As early as the late 1950s, the idea of single area codes for some states went out the window (with NJ splitting into 201 and 609 in 1958) because of increasing population and proliferation of phone service.

By the late 1980s, the rules were further changed to allow for area codes with middle digits other than 1 or 0. Area codes like 989 and 979 weren't introduced until the late 1980s at the very earliest, by which point very few people were still using rotary phones. At one point, I had heard that the middle digit value of 9 was reserved for the future to allow for four digit area codes, but I can't vouch for the accuracy of that recollection. There are plenty of other rules, some of which you can see summarized here... [wikipedia.org]

-JMP

## Re:Enron (Score:4, Informative)

At smaller scales than Enron, Benford and other related number distribution analysis schemes are indeed used to find fraud.

Know the time report you fill out for the company you work at? There's a chance that it passes through a filter. If you make up figures for how long you spend at certain tasks, someone higher up may see it with a footnote saying "High probability of data being fictitious". If this pattern repeat itself over months, don't be surprised if your chances of retaining your job diminishes.

On the other hand, you can use the statistics for your own advantage too. Not the least in games and gambling, where guessing your competitor's status and actions can change the odds quite dramatically. Including games and gambling you don't think of as games and gambling, like placing bids in auctions.

## Re:Other bases? (Score:5, Informative)

They are also distributed as Benson's law describes, providing that k is not a rational power of the base. IAAM.

## Re:Other bases? (Score:3, Informative)

Right, but the law is regarding distribution among the digits of possible first digits. Given that 1 is the only possible first digit in base 2, it could still be said to hold.

I don't actually know, I'm guessing here. But it seems like in base-8, you wouldn't be looking to include the digit 9 in your distribution analysis.

## Re:If you're dealing with phone numbers (Score:4, Informative)

Nice idea, but you give the phone company too much credit. In the old days telephone switches still used physical relays (this is well before transistors were invented). This significantly limited the number of connections in progress each switch could handle. Since switches are expensive, you naturally wanted to pass on the call as fast as possible so you could free up the switch for the next caller. A number like '212' wasn't just easy to dial, it was fast — remember this is the era of pulse dialing as well, so a '9' took literally 9 times longer to dial than a '1'. Assigning fast numbers like '212' to New York saved

moneyfor the phone company because Ma Bell could buy fewer switches. Any benefit to the customer was purely accidental.-JS

## Re:Other bases? (Score:5, Informative)

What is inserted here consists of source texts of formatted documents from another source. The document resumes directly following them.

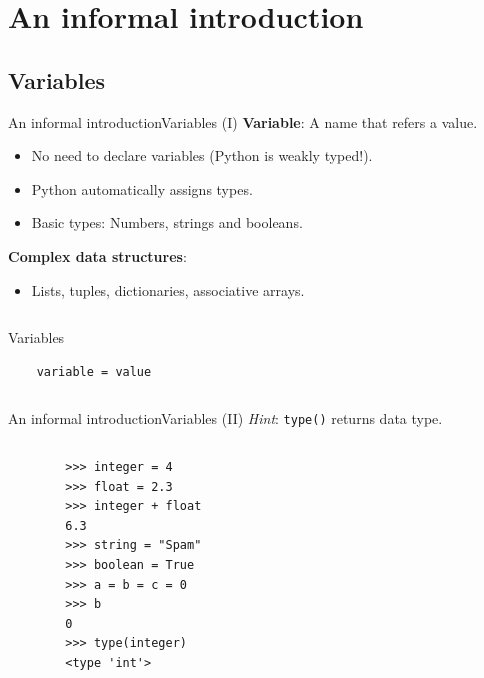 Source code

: \documentclass[10pt,compress]{beamer} %
\begin{document}
\section{An informal introduction}

\subsection{Variables}
\begin{frame}[fragile]{An informal introduction}{Variables (I)}
 	\textbf{Variable}: A name that refers a value.
	\begin{itemize}
		\item No need to declare variables (Python is weakly typed!).
		\item Python automatically assigns types.
		\item Basic types: Numbers, strings and booleans.
	\end{itemize}
	\textbf{Complex data structures}:
		\begin{itemize}
		\item Lists, tuples, dictionaries, associative arrays.
		\end{itemize}

    \begin{columns}
	\begin{block}{Variables}
	\begin{verbatim}
	variable = value
	\end{verbatim}
	\end{block}
	\end{columns}
\end{frame}

\begin{frame}[fragile]{An informal introduction}{Variables (II)}
	\centering \textit{Hint}: \texttt{type()} returns data type.

   	\begin{columns}
		\begin{block}{}
		\begin{verbatim}
		>>> integer = 4
		>>> float = 2.3
		>>> integer + float
		6.3
		>>> string = "Spam"
		>>> boolean = True
		>>> a = b = c = 0
		>>> b
		0
		>>> type(integer)
		<type 'int'>
		\end{verbatim}
		\end{block}
	\end{columns}
\end{frame}
\end{document}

You mean, how many are Mercene primes [wikipedia.org]?

## Re:I'd go for base 12 (Score:4, Informative)

There on on 60's in a minute and 60 of those in an hour because we decided there should be.Actually, it's because the Sumerians and Babylonians used a base-60 counting system.

## Re:Other bases? (Score:5, Informative)

But how many would contain all 1s? Answer that, and provide a proof for your answer, and you'll make math history.

For those who didn't get it: it's not known whether there are infinitely many Mersenne primes [wikipedia.org], which have this form in binary (they're primes of the form 2^n - 1). Similarly, if you could figure out how many primes have

onlytheir first and last bits equal to 1, you would answer a longstanding question about Fermat primes [wikipedia.org] (which are primes of the form 2^n + 1).## Re:Other bases? (Score:3, Informative)

And sure enough, the formula says that the probability of 1 being the first digit of a binary number is 1.